HP representatives released a statement on the issue after widespread consumer complaints.
“The purpose of this update is to protect HP’s innovations and intellectual property,” HP said. “These printers will continue to work with refilled or remanufactured cartridges with an original HP security chip. Other cartridges may not function.”
There are many reasons for HP’s recent firmware updates. As many news agencies have reported, ink cartridges contain various components that are meant to facilitate communication between the printer and computer. The software embedded in an ink cartridge can help improve the overall print quality of an HP device. These updates are necessary and help improve the way the device functions. PC World reports that consumers should regularly perform firmware updates on a quarterly basis, if not more frequently.
The issue that many consumers have taken with this particular update is that they do not feel they were given any prior notification or choice on the matter. While consumers whose printers were affected may have approved the software update in March, they were not made aware of the full implications of that update until approximately six months later – far too late to opt out of the requested updates or warn others of the change.
This has left a lot of consumers scrambling to figure out what to do: pay top dollar for original HP ink cartridges, or buy a new printer that will accept third-party ink cartridges. Fortunately, there are other alternatives.
What Can Consumers Do?
Once the issue came to light, engineers working for 1ink.com were quick to design a new chip that allows remanufactured and compatible ink cartridges to function properly with the affected HP OfficeJet line of printers. These new chips are being installed in all new shipments sent to 1ink.com customers. Customers who have previously purchased an ink cartridge that is no longer compatible after the firmware update are not left without options. Anyone who has purchased an ink cartridge from 1ink.com that was rendered unusable can contact the in-house customer service team at 1ink.com’s Burbank, California office. A 1ink.com customer service representative will immediately replace the previous ink cartridge with a new one that’s been fitted with the proper components to function with affected HP OfficeJet printers.
“No software update could change our commitment to our customers,” 1ink.com co-founder
Roland Davoudikia said. “We realize it’s not the consumer’s fault that this happened, so we are replacing the affected ink cartridges at no cost to the customer. We’re even covering shipping and handling fees. We will continue working tirelessly to ensure total satisfaction with every purchase no matter what the situation may be.”

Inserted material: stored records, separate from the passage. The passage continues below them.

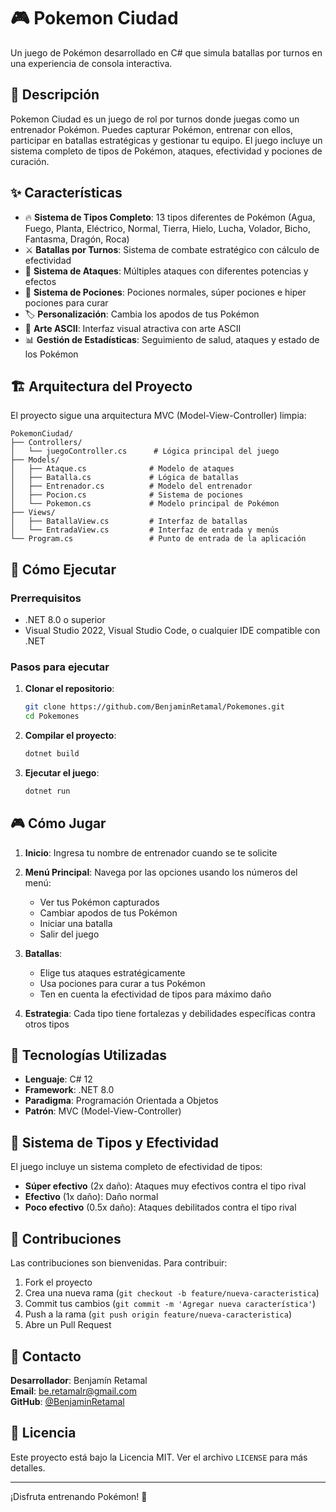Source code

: # 🎮 Pokemon Ciudad

Un juego de Pokémon desarrollado en C# que simula batallas por turnos en una experiencia de consola interactiva.

## 📝 Descripción

Pokemon Ciudad es un juego de rol por turnos donde juegas como un entrenador Pokémon. Puedes capturar Pokémon, entrenar con ellos, participar en batallas estratégicas y gestionar tu equipo. El juego incluye un sistema completo de tipos de Pokémon, ataques, efectividad y pociones de curación.

## ✨ Características

- 🔥 **Sistema de Tipos Completo**: 13 tipos diferentes de Pokémon (Agua, Fuego, Planta, Eléctrico, Normal, Tierra, Hielo, Lucha, Volador, Bicho, Fantasma, Dragón, Roca)
- ⚔️ **Batallas por Turnos**: Sistema de combate estratégico con cálculo de efectividad
- 🎯 **Sistema de Ataques**: Múltiples ataques con diferentes potencias y efectos
- 💊 **Sistema de Pociones**: Pociones normales, súper pociones e hiper pociones para curar
- 🏷️ **Personalización**: Cambia los apodos de tus Pokémon
- 🎨 **Arte ASCII**: Interfaz visual atractiva con arte ASCII
- 📊 **Gestión de Estadísticas**: Seguimiento de salud, ataques y estado de los Pokémon

## 🏗️ Arquitectura del Proyecto

El proyecto sigue una arquitectura MVC (Model-View-Controller) limpia:

```
PokemonCiudad/
├── Controllers/
│   └── juegoController.cs      # Lógica principal del juego
├── Models/
│   ├── Ataque.cs              # Modelo de ataques
│   ├── Batalla.cs             # Lógica de batallas
│   ├── Entrenador.cs          # Modelo del entrenador
│   ├── Pocion.cs              # Sistema de pociones
│   └── Pokemon.cs             # Modelo principal de Pokémon
├── Views/
│   ├── BatallaView.cs         # Interfaz de batallas
│   └── EntradaView.cs         # Interfaz de entrada y menús
└── Program.cs                 # Punto de entrada de la aplicación
```

## 🚀 Cómo Ejecutar

### Prerrequisitos
- .NET 8.0 o superior
- Visual Studio 2022, Visual Studio Code, o cualquier IDE compatible con .NET

### Pasos para ejecutar

1. **Clonar el repositorio**:
   ```bash
   git clone https://github.com/BenjaminRetamal/Pokemones.git
   cd Pokemones
   ```

2. **Compilar el proyecto**:
   ```bash
   dotnet build
   ```

3. **Ejecutar el juego**:
   ```bash
   dotnet run
   ```

## 🎮 Cómo Jugar

1. **Inicio**: Ingresa tu nombre de entrenador cuando se te solicite
2. **Menú Principal**: Navega por las opciones usando los números del menú:
   - Ver tus Pokémon capturados
   - Cambiar apodos de tus Pokémon
   - Iniciar una batalla
   - Salir del juego

3. **Batallas**: 
   - Elige tus ataques estratégicamente
   - Usa pociones para curar a tus Pokémon
   - Ten en cuenta la efectividad de tipos para máximo daño

4. **Estrategia**: Cada tipo tiene fortalezas y debilidades específicas contra otros tipos

## 🔧 Tecnologías Utilizadas

- **Lenguaje**: C# 12
- **Framework**: .NET 8.0
- **Paradigma**: Programación Orientada a Objetos
- **Patrón**: MVC (Model-View-Controller)

## 🎯 Sistema de Tipos y Efectividad

El juego incluye un sistema completo de efectividad de tipos:

- **Súper efectivo** (2x daño): Ataques muy efectivos contra el tipo rival
- **Efectivo** (1x daño): Daño normal
- **Poco efectivo** (0.5x daño): Ataques debilitados contra el tipo rival

## 🤝 Contribuciones

Las contribuciones son bienvenidas. Para contribuir:

1. Fork el proyecto
2. Crea una nueva rama (`git checkout -b feature/nueva-caracteristica`)
3. Commit tus cambios (`git commit -m 'Agregar nueva característica'`)
4. Push a la rama (`git push origin feature/nueva-caracteristica`)
5. Abre un Pull Request

## 📧 Contacto

**Desarrollador**: Benjamín Retamal  
**Email**: be.retamalr@gmail.com  
**GitHub**: [@BenjaminRetamal](https://github.com/BenjaminRetamal)

## 📄 Licencia

Este proyecto está bajo la Licencia MIT. Ver el archivo `LICENSE` para más detalles.

---

¡Disfruta entrenando Pokémon! 🎉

Davoudikia has seen similar cases in the past, but he says he has never seen anything quite like this. “HP is at the forefront of technology, and they obviously had very good reasons for initiating this update,” he said. “The problem is that customers feel like they didn’t get any choice this time.”
Many consumers rely on remanufactured and compatible ink cartridges produced or filled by third-party companies to cut down on printing costs. The updates have primarily affected HP OfficeJet, OfficeJet Pro, and OfficeJet Pro X printers that use HP 934, HP 935, HP 950, and HP 951 ink cartridges. A high-yield capacity HP 950 ink cartridge can cost over $40 when purchased through the original equipment manufacturer (OEM). A remanufactured replacement cartridge from 1ink.com is currently listed at $10.99 (as of September 22), a savings of 73 percent off the OEM HP retail price.
“Consumers save a lot of money by using remanufactured and compatible cartridges,” Ramond Davoudikia, 1ink.com’s other co-founder, said. “Buying OEM cartridges can cost around $400 annually. The average printer lasts around three to four years, so buying remanufactured and compatible ink cartridges from 1ink.com can save consumers around $200 annually and up to $1,000 over the lifetime of the printer.”
HP’s customer support website.
Consumers should remember that the existing chip in an older remanufactured or compatible ink cartridge should continue to function normally if the printer has not been connected to the internet. The firmware update that has affected HP printers requires an internet connection to proceed, so consumers whose printers have not been connected to the internet should not be impacted by these updates.